- North American box art
- Developers: Capcom Production Studio 4; Nude Maker;
- Publisher: Capcom
- Director: Hifumi Kono
- Producer: Atsushi Inaba
- Artist: Sawaki Takeyasu
- Composer: Masafumi Takada
- Platform: Xbox
- Release: JP: February 26, 2004; NA: February 26, 2004; EU: March 26, 2004;
- Genre: Vehicle simulation
- Mode: Multiplayer

= Steel Battalion: Line of Contact =

2004 video game

 is a 2004 video game created by Capcom for the original Xbox. It is the online-only (via the Xbox Live broadband gaming service) sequel to Capcom's Steel Battalion (2002). The game was jointly developed by Capcom Production Studio 4 and Nude Maker. Gameplay is similar to that of the previous Steel Battalion game, utilizing the same two-joystick, three-pedal, four-button controller.

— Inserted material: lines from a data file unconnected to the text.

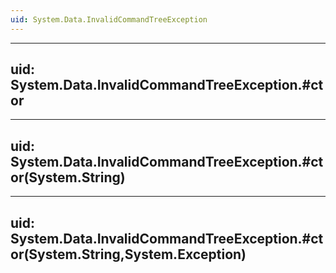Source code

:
 ```yaml
---
uid: System.Data.InvalidCommandTreeException
---
```


---
uid: System.Data.InvalidCommandTreeException.#ctor
---

---
uid: System.Data.InvalidCommandTreeException.#ctor(System.String)
---

---
uid: System.Data.InvalidCommandTreeException.#ctor(System.String,System.Exception)
---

In the game, players engage in mechanized combat using "Vertical Tanks", the game terminology for very large, bipedal combat platforms. Vertical Tanks (VTs) are fictional vehicles that range in height from 8–15 meters. In the game's fictional universe, they have become the platform of choice for future combat in the year 2084.

The campaign mode for Steel Battalion: Line of Contact was taken offline on September 30, 2005.

==Gameplay==
Gameplay is entirely online and consists of various game types such as deathmatch and capture the flag. Up to ten players (five against five) can participate, and each player must have an Xbox, Xbox Live, and a special controller to play the game. However, at this time in everywhere except Japan, matches are limited to 3 vs. 3 with some 4 vs. 4 and rare 5 vs. 5 combat. Players connecting with less than 100 kB/s upload and 300 kB/s download are usually limited to 4-on-4 or 3-on-3 combat. There is no single-player mode available. A total of 10 new VTs are introduced in the game, for a total of 31 different models in the series. After having their VT destroyed during an online match, the player must go through the entire start-up process again before re-spawning onto the battlefield.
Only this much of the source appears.